### TASK STATEMENT
All of the data is to be repeated verbatim.

(Plain-text document sources)

^^^^^^^^

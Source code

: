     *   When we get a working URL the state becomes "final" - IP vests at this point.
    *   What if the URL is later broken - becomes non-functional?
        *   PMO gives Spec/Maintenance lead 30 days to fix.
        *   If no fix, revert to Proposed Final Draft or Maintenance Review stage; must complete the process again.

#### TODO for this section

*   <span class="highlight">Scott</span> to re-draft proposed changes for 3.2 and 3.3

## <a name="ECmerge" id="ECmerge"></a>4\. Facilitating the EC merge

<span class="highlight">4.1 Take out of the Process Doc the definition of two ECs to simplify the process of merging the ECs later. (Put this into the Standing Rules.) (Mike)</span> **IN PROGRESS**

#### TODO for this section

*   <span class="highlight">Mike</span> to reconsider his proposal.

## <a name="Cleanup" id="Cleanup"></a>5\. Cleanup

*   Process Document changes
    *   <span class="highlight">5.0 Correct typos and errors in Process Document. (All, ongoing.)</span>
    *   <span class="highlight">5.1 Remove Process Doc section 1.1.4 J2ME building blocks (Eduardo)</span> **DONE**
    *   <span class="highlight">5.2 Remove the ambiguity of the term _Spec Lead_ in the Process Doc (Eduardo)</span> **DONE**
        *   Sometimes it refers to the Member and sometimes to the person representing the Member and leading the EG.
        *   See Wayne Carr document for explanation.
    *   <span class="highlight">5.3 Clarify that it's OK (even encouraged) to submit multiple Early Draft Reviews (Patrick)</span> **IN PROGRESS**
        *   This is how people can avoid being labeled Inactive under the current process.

^^^^^^^^

### SOLUTION FOR THIS EXERCISE
Source code

:     *   When we get a working URL the state becomes "final" - IP vests at this point.
    *   What if the URL is later broken - becomes non-functional?
        *   PMO gives Spec/Maintenance lead 30 days to fix.
        *   If no fix, revert to Proposed Final Draft or Maintenance Review stage; must complete the process again.

#### TODO for this section

*   <span class="highlight">Scott</span> to re-draft proposed changes for 3.2 and 3.3

## <a name="ECmerge" id="ECmerge"></a>4\. Facilitating the EC merge

<span class="highlight">4.1 Take out of the Process Doc the definition of two ECs to simplify the process of merging the ECs later. (Put this into the Standing Rules.) (Mike)</span> **IN PROGRESS**

#### TODO for this section

*   <span class="highlight">Mike</span> to reconsider his proposal.

## <a name="Cleanup" id="Cleanup"></a>5\. Cleanup

*   Process Document changes
    *   <span class="highlight">5.0 Correct typos and errors in Process Document. (All, ongoing.)</span>
    *   <span class="highlight">5.1 Remove Process Doc section 1.1.4 J2ME building blocks (Eduardo)</span> **DONE**
    *   <span class="highlight">5.2 Remove the ambiguity of the term _Spec Lead_ in the Process Doc (Eduardo)</span> **DONE**
        *   Sometimes it refers to the Member and sometimes to the person representing the Member and leading the EG.
        *   See Wayne Carr document for explanation.
    *   <span class="highlight">5.3 Clarify that it's OK (even encouraged) to submit multiple Early Draft Reviews (Patrick)</span> **IN PROGRESS**
        *   This is how people can avoid being labeled Inactive under the current process.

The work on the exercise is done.